§ **YOUR INSTRUCTIONS**
Search the material for the string "googleusercontent", then return every line where it is found.

§ **SUPPLIED MATERIAL**
+--

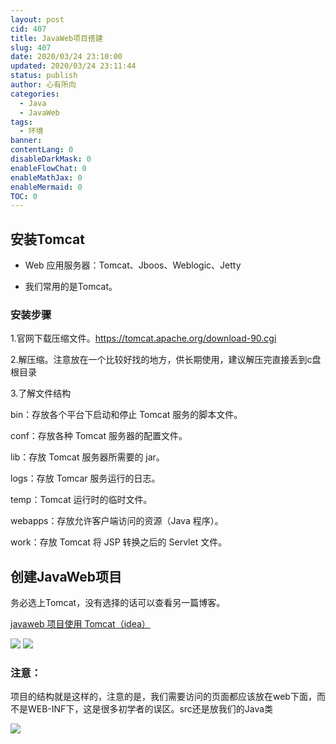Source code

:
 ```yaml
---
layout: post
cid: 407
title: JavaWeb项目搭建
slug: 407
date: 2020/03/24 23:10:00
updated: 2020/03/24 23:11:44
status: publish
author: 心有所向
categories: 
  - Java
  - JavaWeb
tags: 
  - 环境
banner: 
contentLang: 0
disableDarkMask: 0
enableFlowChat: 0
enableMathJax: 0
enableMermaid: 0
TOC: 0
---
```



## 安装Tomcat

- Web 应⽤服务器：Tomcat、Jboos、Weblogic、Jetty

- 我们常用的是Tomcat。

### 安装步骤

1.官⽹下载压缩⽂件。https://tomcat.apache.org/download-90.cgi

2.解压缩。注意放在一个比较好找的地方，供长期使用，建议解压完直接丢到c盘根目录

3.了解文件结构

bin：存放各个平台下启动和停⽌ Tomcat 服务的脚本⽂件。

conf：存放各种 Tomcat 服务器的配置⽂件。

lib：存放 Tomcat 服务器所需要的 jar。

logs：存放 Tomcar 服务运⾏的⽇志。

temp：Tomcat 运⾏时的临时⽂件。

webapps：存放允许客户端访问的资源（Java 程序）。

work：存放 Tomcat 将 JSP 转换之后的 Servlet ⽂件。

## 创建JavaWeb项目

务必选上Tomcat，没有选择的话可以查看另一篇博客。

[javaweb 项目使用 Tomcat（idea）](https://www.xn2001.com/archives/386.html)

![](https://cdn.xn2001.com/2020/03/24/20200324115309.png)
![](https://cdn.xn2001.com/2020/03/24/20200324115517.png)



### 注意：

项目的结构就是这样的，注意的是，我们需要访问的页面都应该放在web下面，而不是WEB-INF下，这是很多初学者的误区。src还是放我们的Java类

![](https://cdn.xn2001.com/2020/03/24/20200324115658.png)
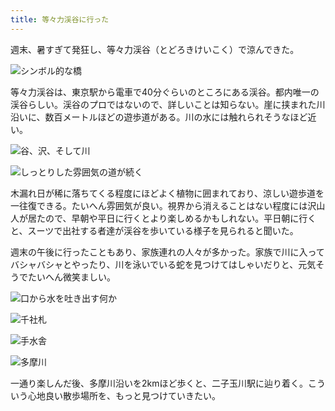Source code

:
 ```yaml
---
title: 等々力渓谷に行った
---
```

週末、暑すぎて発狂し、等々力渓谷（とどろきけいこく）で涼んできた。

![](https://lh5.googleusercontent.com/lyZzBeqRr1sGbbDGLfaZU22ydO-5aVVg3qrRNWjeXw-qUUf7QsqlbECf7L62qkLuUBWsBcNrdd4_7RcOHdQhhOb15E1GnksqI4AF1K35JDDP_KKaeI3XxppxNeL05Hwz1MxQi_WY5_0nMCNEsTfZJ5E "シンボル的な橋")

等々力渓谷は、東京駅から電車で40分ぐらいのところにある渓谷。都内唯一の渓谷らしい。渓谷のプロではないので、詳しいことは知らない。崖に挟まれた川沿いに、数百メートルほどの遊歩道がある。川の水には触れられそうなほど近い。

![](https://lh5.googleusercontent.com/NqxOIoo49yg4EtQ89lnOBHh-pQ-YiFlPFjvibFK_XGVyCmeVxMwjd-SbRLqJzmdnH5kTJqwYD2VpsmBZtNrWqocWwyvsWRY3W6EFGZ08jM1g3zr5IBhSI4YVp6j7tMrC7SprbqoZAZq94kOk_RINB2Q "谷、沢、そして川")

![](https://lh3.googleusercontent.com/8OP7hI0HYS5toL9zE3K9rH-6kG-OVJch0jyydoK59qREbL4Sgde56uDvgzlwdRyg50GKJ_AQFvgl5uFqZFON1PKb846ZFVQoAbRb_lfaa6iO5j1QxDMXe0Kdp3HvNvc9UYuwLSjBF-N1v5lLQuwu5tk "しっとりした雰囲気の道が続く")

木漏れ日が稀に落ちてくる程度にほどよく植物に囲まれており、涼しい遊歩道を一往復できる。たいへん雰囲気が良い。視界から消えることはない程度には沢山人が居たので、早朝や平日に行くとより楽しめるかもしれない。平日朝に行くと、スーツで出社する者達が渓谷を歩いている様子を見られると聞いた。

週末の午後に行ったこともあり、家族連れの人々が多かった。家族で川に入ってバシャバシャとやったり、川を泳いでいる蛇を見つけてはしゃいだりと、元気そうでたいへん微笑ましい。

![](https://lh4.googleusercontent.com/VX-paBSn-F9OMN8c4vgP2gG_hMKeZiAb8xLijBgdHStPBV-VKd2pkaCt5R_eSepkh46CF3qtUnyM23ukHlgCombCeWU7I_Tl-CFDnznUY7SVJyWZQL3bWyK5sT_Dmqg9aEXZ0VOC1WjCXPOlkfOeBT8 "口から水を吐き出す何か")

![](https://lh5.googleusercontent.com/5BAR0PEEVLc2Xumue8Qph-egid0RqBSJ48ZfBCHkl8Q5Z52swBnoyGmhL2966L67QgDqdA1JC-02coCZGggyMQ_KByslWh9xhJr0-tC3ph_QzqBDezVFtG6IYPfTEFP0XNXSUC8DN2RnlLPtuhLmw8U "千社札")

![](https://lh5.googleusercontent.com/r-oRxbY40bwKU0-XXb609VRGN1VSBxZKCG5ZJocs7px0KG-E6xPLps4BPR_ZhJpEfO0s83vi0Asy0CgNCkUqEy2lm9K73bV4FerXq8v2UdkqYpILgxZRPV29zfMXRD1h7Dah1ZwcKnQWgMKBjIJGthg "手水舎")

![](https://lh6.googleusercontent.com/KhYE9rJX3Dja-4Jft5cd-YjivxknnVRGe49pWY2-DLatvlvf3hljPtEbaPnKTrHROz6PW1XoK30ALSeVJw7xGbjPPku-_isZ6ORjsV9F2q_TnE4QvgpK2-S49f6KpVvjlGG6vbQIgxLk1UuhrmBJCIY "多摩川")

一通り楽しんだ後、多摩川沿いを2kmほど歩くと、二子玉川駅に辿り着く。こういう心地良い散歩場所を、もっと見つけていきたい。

+--

§ **RESPONSE TO THIS EXERCISE**
![](https://lh5.googleusercontent.com/lyZzBeqRr1sGbbDGLfaZU22ydO-5aVVg3qrRNWjeXw-qUUf7QsqlbECf7L62qkLuUBWsBcNrdd4_7RcOHdQhhOb15E1GnksqI4AF1K35JDDP_KKaeI3XxppxNeL05Hwz1MxQi_WY5_0nMCNEsTfZJ5E "シンボル的な橋")
![](https://lh5.googleusercontent.com/NqxOIoo49yg4EtQ89lnOBHh-pQ-YiFlPFjvibFK_XGVyCmeVxMwjd-SbRLqJzmdnH5kTJqwYD2VpsmBZtNrWqocWwyvsWRY3W6EFGZ08jM1g3zr5IBhSI4YVp6j7tMrC7SprbqoZAZq94kOk_RINB2Q "谷、沢、そして川")
![](https://lh3.googleusercontent.com/8OP7hI0HYS5toL9zE3K9rH-6kG-OVJch0jyydoK59qREbL4Sgde56uDvgzlwdRyg50GKJ_AQFvgl5uFqZFON1PKb846ZFVQoAbRb_lfaa6iO5j1QxDMXe0Kdp3HvNvc9UYuwLSjBF-N1v5lLQuwu5tk "しっとりした雰囲気の道が続く")
![](https://lh4.googleusercontent.com/VX-paBSn-F9OMN8c4vgP2gG_hMKeZiAb8xLijBgdHStPBV-VKd2pkaCt5R_eSepkh46CF3qtUnyM23ukHlgCombCeWU7I_Tl-CFDnznUY7SVJyWZQL3bWyK5sT_Dmqg9aEXZ0VOC1WjCXPOlkfOeBT8 "口から水を吐き出す何か")
![](https://lh5.googleusercontent.com/5BAR0PEEVLc2Xumue8Qph-egid0RqBSJ48ZfBCHkl8Q5Z52swBnoyGmhL2966L67QgDqdA1JC-02coCZGggyMQ_KByslWh9xhJr0-tC3ph_QzqBDezVFtG6IYPfTEFP0XNXSUC8DN2RnlLPtuhLmw8U "千社札")
![](https://lh5.googleusercontent.com/r-oRxbY40bwKU0-XXb609VRGN1VSBxZKCG5ZJocs7px0KG-E6xPLps4BPR_ZhJpEfO0s83vi0Asy0CgNCkUqEy2lm9K73bV4FerXq8v2UdkqYpILgxZRPV29zfMXRD1h7Dah1ZwcKnQWgMKBjIJGthg "手水舎")
![](https://lh6.googleusercontent.com/KhYE9rJX3Dja-4Jft5cd-YjivxknnVRGe49pWY2-DLatvlvf3hljPtEbaPnKTrHROz6PW1XoK30ALSeVJw7xGbjPPku-_isZ6ORjsV9F2q_TnE4QvgpK2-S49f6KpVvjlGG6vbQIgxLk1UuhrmBJCIY "多摩川")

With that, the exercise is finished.